Il contratto di apprendistato è un contratto a contenuto formativo, in cui il datore di lavoro, oltre a versare un corrispettivo per l'attività svolta, garantisce all'apprendista una formazione professionale. La definizione del termine rende chiara l'importanza dell'istituto in questione e la sua funzione di porta privilegiata per l'ingresso dei giovani nel mondo del lavoro. La legge Biagi aveva puntato molto su questa forma di contratto ed infatti, per meglio canalizzarne le opportunità, aveva previsto: l'apprendistato per il diritto-dovere di formazione indirizzato ai giovani e adolescenti (prevalentemente la fascia d'età tra i 15 e i 18 anni), l'apprendistato professionalizzante e l'apprendistato per l'acquisizione di un diploma o per percorsi di alta formazione(per giovani tra i 18 e i 29 anni e diciassettenni in possesso di una qualifica professionale - conformemente alla riforma Moratti). La strada intrapresa era quella della valorizzazione del ruolo dell'apprendistato, rendendolo il luogo ideale dove coniugare lavoro e formazione ed al contempo rispondere alle esigenze dei giovani ampliando le opportunità di ingresso nel mondo del lavoro.

In contrapposizione allo spirito della legge Biagi, ma anche agli interessi delle nuove generazioni e della piccola e media impresa, il governo di centrosinistra, con la Finanziaria 2007, ha previsto un aumento generalizzato della contribuzione dovuta dai datori di lavoro per gli apprendisti. Un articolo della Finanziaria introduce una serie di sgravi per i datori di lavoro che occupano alle dipendenze un numero di addetti pari o inferiore a nove, ponendo di fatto un limite oltre il quale il datore di lavoro sarà costretto a pagare la nuova aliquota, con conseguente impatto negativo sull'occupazione giovanile. L'Ufficio Studi della Cgia di Mestre ha calcolato che, nonostante il suddetto sconto sui contributi previdenziali, gli aumenti per i datori di lavoro saranno consistenti. Con la normativa finora in vigore gli artigiani non pagavano pressoché nulla: in tutto, negli ultimi tre anni, solo tre euro. Invece ora, ad esempio, il costo contributivo di un apprendista del settore metalmeccanico aumenterà fino a circa 1500 euro, e peggio andrà per i commercianti, per i quali è previsto un aggravio di spesa pari quasi a 2000 euro.

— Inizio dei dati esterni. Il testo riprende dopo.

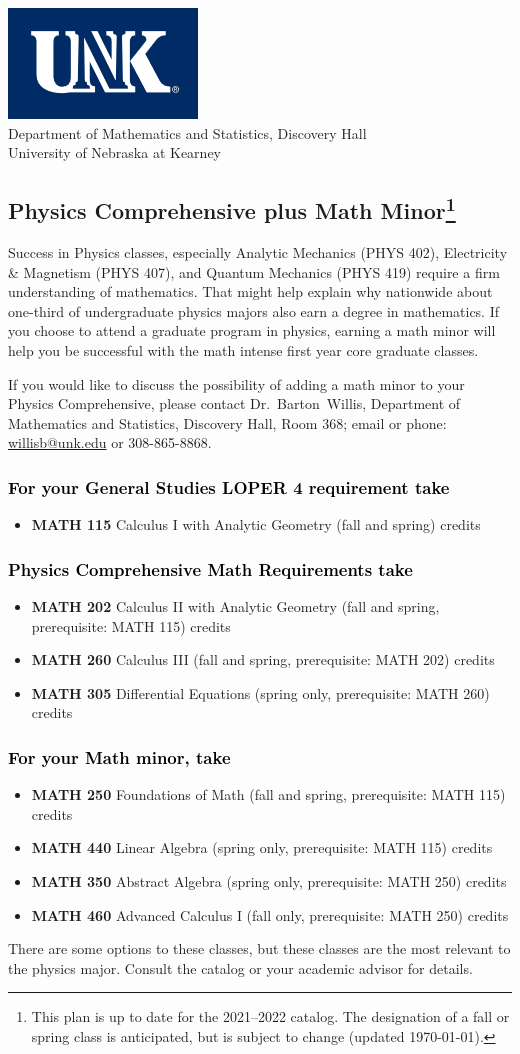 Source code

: \documentclass[10pt]{article}
\makeatletter
\newcommand{\calcone}{\textbf{MATH 115} Calculus I with Analytic Geometry (fall and spring) \dotfill 5 credits}
\newcommand{\calctwo}{\textbf{MATH 202} Calculus II with Analytic Geometry (fall and spring, prerequisite: MATH 115) \dotfill 5 credits }
\newcommand{\foundations}{\textbf{MATH 250} Foundations of Math (fall and spring, prerequisite: MATH 115)  \dotfill 3 credits}
\newcommand{\calcthree}{\textbf{MATH 260} Calculus III  (fall and spring, prerequisite: MATH 202) \dotfill 5 credits}
\newcommand{\linear}{\textbf{MATH 440} Linear Algebra (spring only, prerequisite: MATH 115) \dotfill 3 credits}
\newcommand{\diffeq}{\textbf{MATH 305}	Differential Equations (spring only, prerequisite: MATH 260) \dotfill 	3 credits}
\newcommand{\abstractalgebra}{\textbf{MATH 350}	Abstract Algebra (spring only, prerequisite: MATH 250) \dotfill 	3 credits}
\newcommand{\advancedcalc}{\textbf{MATH 460}	Advanced Calculus I  (fall only,   prerequisite: MATH 250) \dotfill 3 credits}
\newcommand{\contactbw}{\mbox{Dr.\ Barton Willis}, Department of Mathematics and Statistics,  Discovery Hall, Room 368;
email or phone: \href{mailto:willisb@unk.edu}{willisb@unk.edu} or 308-865-8868.}
\newcommand{\forinfo}[2]{If you would like to discuss the possibility of adding a math {#1} to your {#2}, please contact \contactbw}
\newcommand{\catalog}{2021--2022 }
\newcommand{\myfootnote}{\footnote{This plan is up to date for  the \catalog catalog. The designation of a fall or spring class is 
anticipated, but  is subject to change (updated  \today).}}
\newcommand{\myheading}{
\begin{flushleft}
\includegraphics[scale=0.35]{unk-logo}\\
\setcounter{footnote}{0}
\vspace{0.25in}
 \textcolor{unkblue}{Department of Mathematics and Statistics, Discovery Hall} \\
  \textcolor{unkblue}{University of Nebraska at Kearney}
\end{flushleft}}
\makeatother
\begin{document}
\newpage

\myheading


\subsection*{\textbf{\textcolor{unkblue}{Physics Comprehensive plus Math Minor\myfootnote}}}

\noindent Success in Physics classes, especially  Analytic Mechanics (PHYS 402), Electricity \& Magnetism (PHYS 407), and Quantum Mechanics (PHYS 419) require a firm understanding of mathematics. That might help explain why nationwide about one-third of undergraduate physics majors also earn a degree in mathematics. If you choose to attend a graduate program in physics, earning a math minor will help you be successful with the math intense first year core graduate classes.


\forinfo{minor}{Physics Comprehensive}

\subsubsection*{\textcolor{black}{For your General Studies LOPER 4 requirement take}}
\begin{itemize}
\item \calcone
\end{itemize}


\subsubsection*{\textcolor{black}{Physics Comprehensive Math Requirements take}}
\begin{itemize}
 \item \calctwo
 \item \calcthree
 \item \diffeq
\end{itemize}

\subsubsection*{\textcolor{black}{For your Math minor, take}}
\begin{itemize}
\item \foundations
\item \linear
\item \abstractalgebra
\item \advancedcalc
\end{itemize}
There are some options to these classes, but these classes are the most relevant to the physics major. Consult the catalog or your academic
advisor for details.
\end{document}
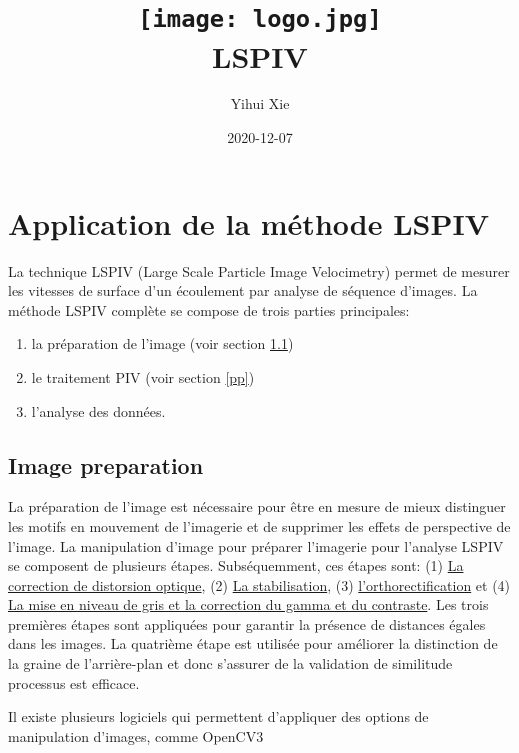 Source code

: \documentclass[
]{article}
\title{\texttt{[image: logo.jpg]}\\
LSPIV}
\author{Yihui Xie}
\date{2020-12-07}
\providecommand{\tightlist}{%
  \setlength{\itemsep}{0pt}\setlength{\parskip}{0pt}}
\begin{document}
\maketitle

{
\setcounter{tocdepth}{2}
\tableofcontents
}
\newpage

\hypertarget{sb}{%
\section{Application de la méthode LSPIV}\label{sb}}

La technique LSPIV (Large Scale Particle Image Velocimetry) permet de
mesurer les vitesses de surface d'un écoulement par analyse de séquence
d'images. La méthode LSPIV complète se compose de trois parties
principales:

\begin{enumerate}
\def\labelenumi{\arabic{enumi}.}
\tightlist
\item
  la préparation de l'image (voir section \ref{ip})
\item
  le traitement PIV (voir section \ref{pp})
\item
  l'analyse des données.
\end{enumerate}

\hypertarget{ip}{%
\subsection{Image preparation}\label{ip}}

La préparation de l'image est nécessaire pour être en mesure de mieux distinguer les motifs en mouvement de l'imagerie et de supprimer les effets de perspective de l'image. La manipulation d'image pour préparer l'imagerie pour l'analyse LSPIV se composent de plusieurs étapes. Subséquemment, ces étapes sont:
(1) \protect\hyperlink{la-correction-de-distorsion-optique}{La correction de distorsion optique}, (2) \protect\hyperlink{la-stabilisation}{La stabilisation}, (3) \protect\hyperlink{lorthorectification-dimage}{l'orthorectification} et
(4) \protect\hyperlink{la-mise-en-niveau-de-gris-et-la-correction-du-gamma-et-du-contraste}{La mise en niveau de gris et la correction du gamma et du contraste}. Les trois premières étapes
sont appliquées pour garantir la présence de distances égales dans les images.
La quatrième étape est utilisée pour améliorer la distinction de la graine de
l'arrière-plan et donc s'assurer de la validation de similitude
processus est efficace.

Il existe plusieurs logiciels qui permettent d'appliquer des options de manipulation d'images, comme OpenCV3\citep{noauthor_opencv_2015}
\end{document}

Insomma, i numeri parlano chiaro ed indicano che a seguito delle norme presenti nella Finanziaria 2007 per un datore di lavoro non sarà più conveniente assumere un ragazzo con un contratto di apprendistato. Ma i guai non finiscono qui. Il limite dei nove addetti, oltre il quale l'imprenditore sarebbe costretto a pagare la nuova aliquota senza riduzioni, pone un freno alla crescita della piccola impresa, costringendola al nanismo forzato. Infatti un piccolo imprenditore, la cui liquidità non può essere certamente definita cospicua, ci penserà mille volte prima di superare la soglia dei novi addetti e perdere quindi i vantaggi derivanti dagli sconti alla nuova aliquota contributiva.

Se a questo aggravio di costi dovuto all'aumento dei contributi previdenziali per gli apprendisti aggiungiamo anche l'aumento di quelli a carico dei lavoratori parasubordinati e la forte stretta fiscale che verrà dagli studi di settore, appare evidente che il mondo della piccola e media impresa sarà chiamato a pagare la maggior parte delle nuove entrate fiscali introdotte dal governo con questa Finanziaria, con l'aggravante che in questo modo si colpisce proprio quel settore produttivo del nostro Paese che storicamente è il più dinamico ed efficiente.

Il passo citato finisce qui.